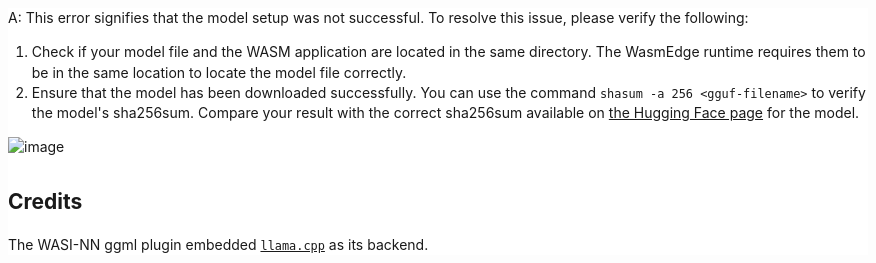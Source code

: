 A: This error signifies that the model setup was not successful. To resolve this issue, please verify the following:

  1. Check if your model file and the WASM application are located in the same directory. The WasmEdge runtime requires them to be in the same location to locate the model file correctly.
  2. Ensure that the model has been downloaded successfully. You can use the command `shasum -a 256 <gguf-filename>` to verify the model's sha256sum. Compare your result with the correct sha256sum available on [the Hugging Face page](https://huggingface.co/second-state/Dolphin-2.2-Yi-34B-GGUF/blob/main/dolphin-2.2-yi-34b-ggml-model-q4_0.gguf) for the model.

<img width="1286" alt="image" src="https://github.com/second-state/llama-utils/assets/45785633/24286d8e-b438-4d1a-a443-62c1466e9992">

## Credits

The WASI-NN ggml plugin embedded [`llama.cpp`](git://github.com/ggerganov/llama.cpp.git@b1217) as its backend.
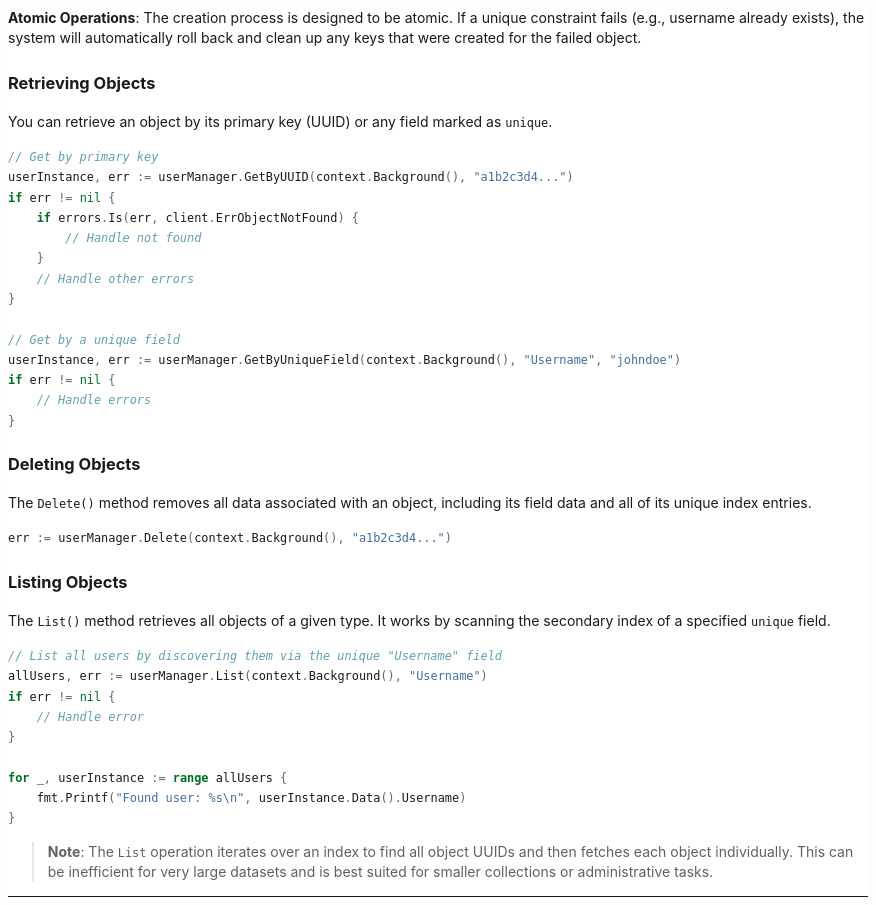 **Atomic Operations**: The creation process is designed to be atomic. If a unique constraint fails (e.g., username already exists), the system will automatically roll back and clean up any keys that were created for the failed object.

### Retrieving Objects

You can retrieve an object by its primary key (UUID) or any field marked as `unique`.

```go
// Get by primary key
userInstance, err := userManager.GetByUUID(context.Background(), "a1b2c3d4...")
if err != nil {
    if errors.Is(err, client.ErrObjectNotFound) {
        // Handle not found
    }
    // Handle other errors
}

// Get by a unique field
userInstance, err := userManager.GetByUniqueField(context.Background(), "Username", "johndoe")
if err != nil {
    // Handle errors
}
```

### Deleting Objects

The `Delete()` method removes all data associated with an object, including its field data and all of its unique index entries.

```go
err := userManager.Delete(context.Background(), "a1b2c3d4...")
```

### Listing Objects

The `List()` method retrieves all objects of a given type. It works by scanning the secondary index of a specified `unique` field.

```go
// List all users by discovering them via the unique "Username" field
allUsers, err := userManager.List(context.Background(), "Username")
if err != nil {
    // Handle error
}

for _, userInstance := range allUsers {
    fmt.Printf("Found user: %s\n", userInstance.Data().Username)
}
```
> **Note**: The `List` operation iterates over an index to find all object UUIDs and then fetches each object individually. This can be inefficient for very large datasets and is best suited for smaller collections or administrative tasks.

---
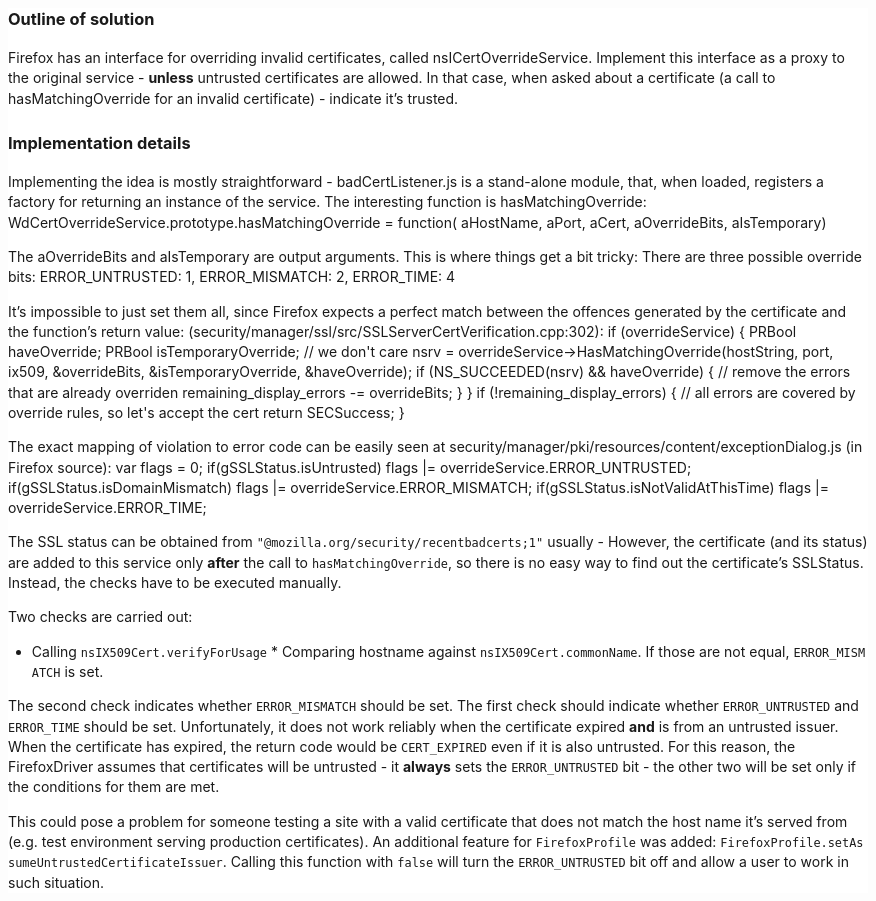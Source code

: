 ### Outline of solution

Firefox has an interface for overriding invalid certificates, called nsICertOverrideService. Implement this interface as a proxy to the original service - **unless** untrusted certificates are allowed. In that case, when asked about a certificate \(a call to hasMatchingOverride for an invalid certificate\) - indicate it’s trusted.

### Implementation details

Implementing the idea is mostly straightforward - badCertListener.js is a stand-alone module, that, when loaded, registers a factory for returning an instance of the service. The interesting function is hasMatchingOverride:               WdCertOverrideService.prototype.hasMatchingOverride = function(         aHostName, aPort, aCert, aOverrideBits, aIsTemporary)     

The aOverrideBits and aIsTemporary are output arguments. This is where things get a bit tricky: There are three possible override bits:                 ERROR_UNTRUSTED: 1,       ERROR_MISMATCH: 2,       ERROR_TIME: 4     

It’s impossible to just set them all, since Firefox expects a perfect match between the offences generated by the certificate and the function’s return value: \(security/manager/ssl/src/SSLServerCertVerification.cpp:302\):                 if (overrideService)       {         PRBool haveOverride;         PRBool isTemporaryOverride; // we don't care                nsrv = overrideService->HasMatchingOverride(hostString, port,                                                     ix509,                                                      &overrideBits,                                                     &isTemporaryOverride,                                                      &haveOverride);         if (NS_SUCCEEDED(nsrv) && haveOverride)          {           // remove the errors that are already overriden           remaining_display_errors -= overrideBits;         }       }            if (!remaining_display_errors) {         // all errors are covered by override rules, so let's accept the cert         return SECSuccess;       }     

The exact mapping of violation to error code can be easily seen at security/manager/pki/resources/content/exceptionDialog.js \(in Firefox source\):                 var flags = 0;       if(gSSLStatus.isUntrusted)         flags |= overrideService.ERROR_UNTRUSTED;       if(gSSLStatus.isDomainMismatch)         flags |= overrideService.ERROR_MISMATCH;       if(gSSLStatus.isNotValidAtThisTime)         flags |= overrideService.ERROR_TIME;     

The SSL status can be obtained from `"@mozilla.org/security/recentbadcerts;1"` usually - However, the certificate \(and its status\) are added to this service only **after** the call to `hasMatchingOverride`, so there is no easy way to find out the certificate’s SSLStatus. Instead, the checks have to be executed manually.

Two checks are carried out:

  * Calling `nsIX509Cert.verifyForUsage`   * Comparing hostname against `nsIX509Cert.commonName`. If those are not equal, `ERROR_MISMATCH` is set.

The second check indicates whether `ERROR_MISMATCH` should be set. The first check should indicate whether `ERROR_UNTRUSTED` and `ERROR_TIME` should be set. Unfortunately, it does not work reliably when the certificate expired **and** is from an untrusted issuer. When the certificate has expired, the return code would be `CERT_EXPIRED` even if it is also untrusted. For this reason, the FirefoxDriver assumes that certificates will be untrusted - it **always** sets the `ERROR_UNTRUSTED` bit - the other two will be set only if the conditions for them are met.

This could pose a problem for someone testing a site with a valid certificate that does not match the host name it’s served from \(e.g. test environment serving production certificates\). An additional feature for `FirefoxProfile` was added: `FirefoxProfile.setAssumeUntrustedCertificateIssuer`. Calling this function with `false` will turn the `ERROR_UNTRUSTED` bit off and allow a user to work in such situation.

• Work order: Word for word, restate the lines of the data above that fall between the line holding "Two checks are" and the line holding "Comparing hostname against", inclusive, and no other lines.

• Written answer:
Two checks are carried out:

  * Calling `nsIX509Cert.verifyForUsage`   * Comparing hostname against `nsIX509Cert.commonName`. If those are not equal, `ERROR_MISMATCH` is set.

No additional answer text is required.